TASK:
Using the data below, count the lines that carry the string "silberman" and write only the count.

[Stored data]
BEGIN

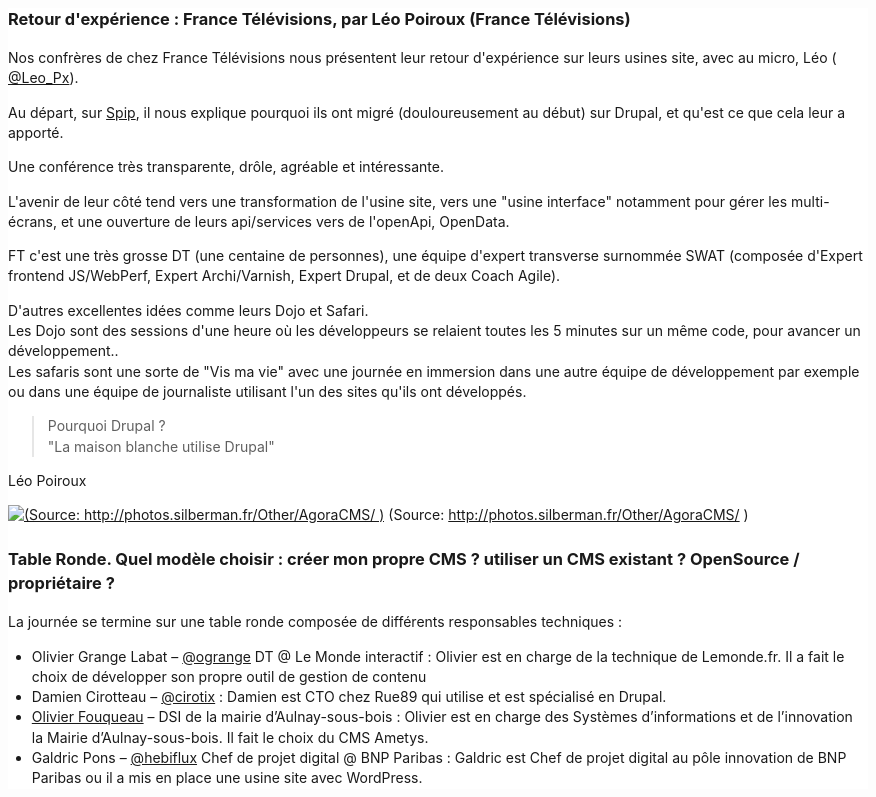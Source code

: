 
### Retour d'expérience : France Télévisions, par Léo Poiroux (France Télévisions)

  
  
  
 Nos confrères de chez France Télévisions nous présentent leur retour d'expérience sur leurs usines site, avec au micro, Léo ( [@Leo_Px](https://twitter.com/Leo_Px)).  
  
 Au départ, sur [Spip](http://www.spip.net/), il nous explique pourquoi ils ont migré (douloureusement au début) sur Drupal, et qu'est ce que cela leur a apporté.  
  
 Une conférence très transparente, drôle, agréable et intéressante.  
  
 L'avenir de leur côté tend vers une transformation de l'usine site, vers une "usine interface" notamment pour gérer les multi-écrans, et une ouverture de leurs api/services vers de l'openApi, OpenData.  
  
 FT c'est une très grosse DT (une centaine de personnes), une équipe d'expert transverse surnommée SWAT (composée d'Expert frontend JS/WebPerf, Expert Archi/Varnish, Expert Drupal, et de deux Coach Agile).

  
 D'autres excellentes idées comme leurs Dojo et Safari.  
 Les Dojo sont des sessions d'une heure où les développeurs se relaient toutes les 5 minutes sur un même code, pour avancer un développement..  
 Les safaris sont une sorte de "Vis ma vie" avec une journée en immersion dans une autre équipe de développement par exemple ou dans une équipe de journaliste utilisant l'un des sites qu'ils ont développés.



> Pourquoi Drupal ?   
>  "La maison blanche utilise Drupal"

 Léo Poiroux


[![(Source: http://photos.silberman.fr/Other/AgoraCMS/ )](http://img.over-blog-kiwi.com/0/00/30/83/201305/ob_4a860b2111e11618bc90d3785cadf611_mg-3560-l-jpg.jpeg)](http://img.over-blog-kiwi.com/0/00/30/83/201305/ob_4a860b2111e11618bc90d3785cadf611_mg-3560-l-jpg.jpeg)
(Source: http://photos.silberman.fr/Other/AgoraCMS/ )


<iframe frameborder="0" src="http://docs.google.com/gview?url=http://www.agoracms.com/wp-content/uploads/2013/05/retour-experience-france-television-cms-agoracms.pdf&embedded=true" style="width:718px; height:500px;"></iframe>


### Table Ronde. Quel modèle choisir : créer mon propre CMS ? utiliser un CMS existant ? OpenSource / propriétaire ?

  
  
 La journée se termine sur une table ronde composée de différents responsables techniques :

- Olivier Grange Labat – [@ogrange](https://twitter.com/ogrange) DT @ Le Monde interactif : Olivier est en charge de la technique de Lemonde.fr. Il a fait le choix de développer son propre outil de gestion de contenu
- Damien Cirotteau – [@cirotix](https://twitter.com/cirotix) : Damien est CTO chez Rue89 qui utilise et est spécialisé en Drupal.
- [Olivier Fouqueau](http://fr.linkedin.com/pub/olivier-fouqueau/38/132/575) – DSI de la mairie d’Aulnay-sous-bois : Olivier est en charge des Systèmes d’informations et de l’innovation la Mairie d’Aulnay-sous-bois. Il fait le choix du CMS Ametys.
- Galdric Pons – [@hebiflux](https://twitter.com/hebiflux) Chef de projet digital @ BNP Paribas : Galdric est Chef de projet digital au pôle innovation de BNP Paribas ou il a mis en place une usine site avec WordPress.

END

TASK OUTPUT:
2